Kathy Guzmán Galloway (00:00): Hello, I'm Kathy Guzmán Galloway. I'm a brand and strategy innovation consultant, and I help brands better connect with their consumers. And this is my love letter to Annie's.

Sam Thorogood (00:28): Welcome to Branding Love Letters, exploring the emotions brands evoke and the journeys they take us on. I'm Sam Thorogood, a graphic designer and your host. In each episode, I invite a guest to pick their favourite brand and unpack why it means so much to them. This podcast is a celebration of the branding that informs, impacts and inspires us. So, without further ado...

Kathy Guzmán Galloway (01:11): Yeah, Annie's is a brand that really started as a mac and cheese alternative in the centre of the aisle. And, and that's really where I discovered them. I, I had young kids at the time and, um, the brand is very much targeted to families and they wanted to bring a better version of a macaroni and cheese product to the marketplace. And, and with really young girls at the time I was looking for healthier alternatives and really being more conscious about the type of products that I bought and was thrilled to discover Annie's sitting on the shelf next to that iconic blue box. Right. Uh, and, and was so happy to, to find it there. And that it was speaking directly to me, by the way that they were really developing their products and the, the messages that, that were, they were bringing to the table. So I, I was excited to find them there.

Sam Thorogood (02:09): So was it the organic element that really drew you in?

Kathy Guzmán Galloway (02:12): Yeah, interestingly when they started, they were not organic. Um, they, they kind of built their brand towards organic over time, uh, which is something I talk a lot to brands about these days that, um, you know, we don't, we don't have to launch with everything perfectly laid out, right. It's more about the intention of where the brand and the products are going rather than getting to that ultimate destination. And I think they're a great case study for that, that they started by saying, we're doing this in a more natural way. We're, we're choosing more natural ingredients, um, to deliver these benefits that the consumer is looking for, but we are gonna work to do better and do more. So they weren't quite there yet. And even in that way, they were already better than, than what was table stakes for the category.

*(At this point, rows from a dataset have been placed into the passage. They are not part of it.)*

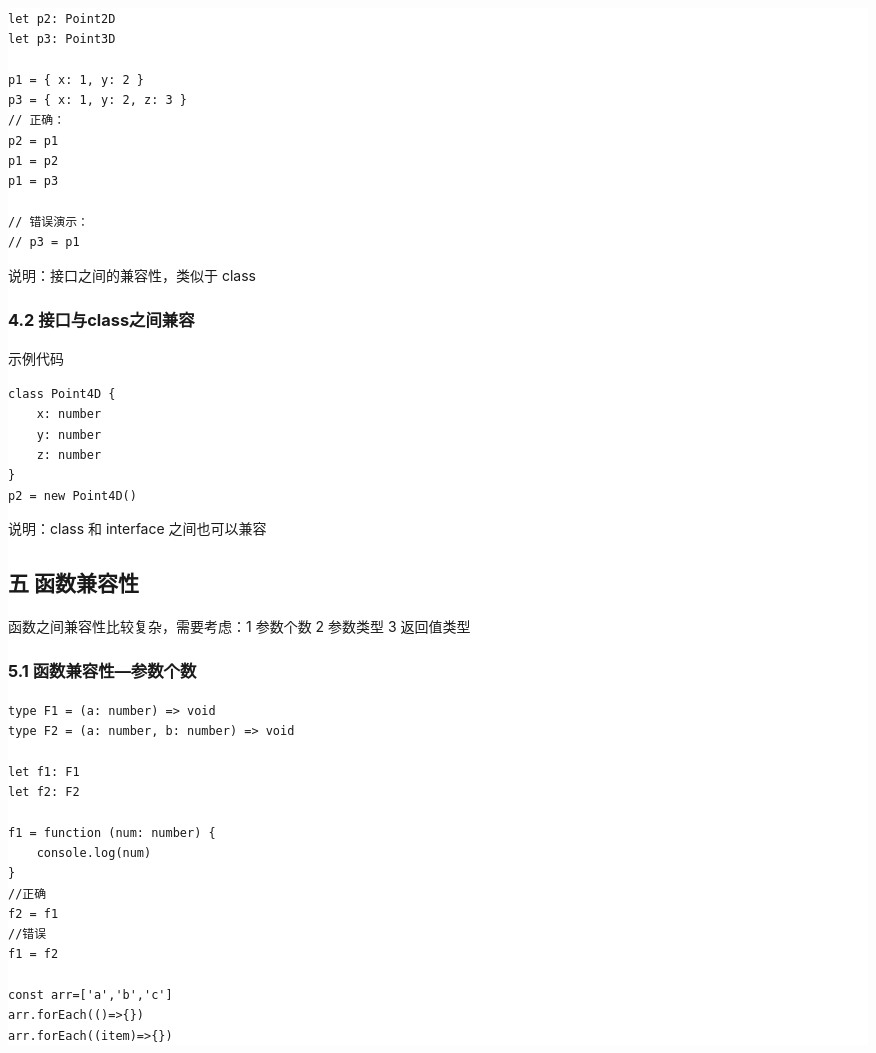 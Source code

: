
 ```
let p2: Point2D
let p3: Point3D

p1 = { x: 1, y: 2 }
p3 = { x: 1, y: 2, z: 3 }
// 正确：
p2 = p1
p1 = p2
p1 = p3

// 错误演示：
// p3 = p1
```

说明：接口之间的兼容性，类似于 class

### 4.2 接口与class之间兼容

示例代码

```
class Point4D {
    x: number
    y: number
    z: number
}
p2 = new Point4D()
```

说明：class 和 interface 之间也可以兼容

## 五 函数兼容性

函数之间兼容性比较复杂，需要考虑：1 参数个数 2 参数类型 3 返回值类型

### 5.1 函数兼容性—参数个数

```
type F1 = (a: number) => void
type F2 = (a: number, b: number) => void

let f1: F1
let f2: F2

f1 = function (num: number) {
    console.log(num)
}
//正确
f2 = f1
//错误
f1 = f2

const arr=['a','b','c']
arr.forEach(()=>{})
arr.forEach((item)=>{})
```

Sam Thorogood (03:02): That's really interesting. So how did they, how did they introduce the organic element? Was that one product at a time, they just started to kind of experiment and see if it was possible and then over time managed to make it their entire, um, line of, of products?

Kathy Guzmán Galloway (03:16): Yeah. And I've never had the opportunity, which I'm sad about, to work on their business. One day hope to, hope to get an opportunity to work with them. But so, so I can't tell you exactly how it happened from the inside, but as a consumer, looking from the outside in, um, it, their, what I, what I know to be true about them is that their macaroni and cheese business and that portion of their profile, um, at least for a very long time, if not still is the biggest component of their, of their business. And so with time, they were able to introduce organic into mac and cheese. It is not the sole thing that they offer. All of their products are not organic. Um, they're a portion of them. There are. Um, and, and some that aren't, cause obviously once you introduce organic, it's a, it's higher cost of doing business.

(04:08): Um, and so those price points go up and they still make some more affordable versions that are just natural. So they've slowly been able to introduce that into the macaroni and cheese, and then you see it in a number of the other categories that they play in. Uh, but, but that sort of natural component, um, is, is the core element of what they're bringing to the table. And by natural, I mean, which, as we know today, natural doesn't always mean anything. It's a sort of throwaway term, but for Annie's, that means the, the colourants that they use, the way that they formulate the ingredients that go into that product, right. You don't see high fructose corn syrup. You don't see some of these, um, ingredients that other brands might try to use in their portfolio. Not necessarily organic, but still better choices than what's on the shelf.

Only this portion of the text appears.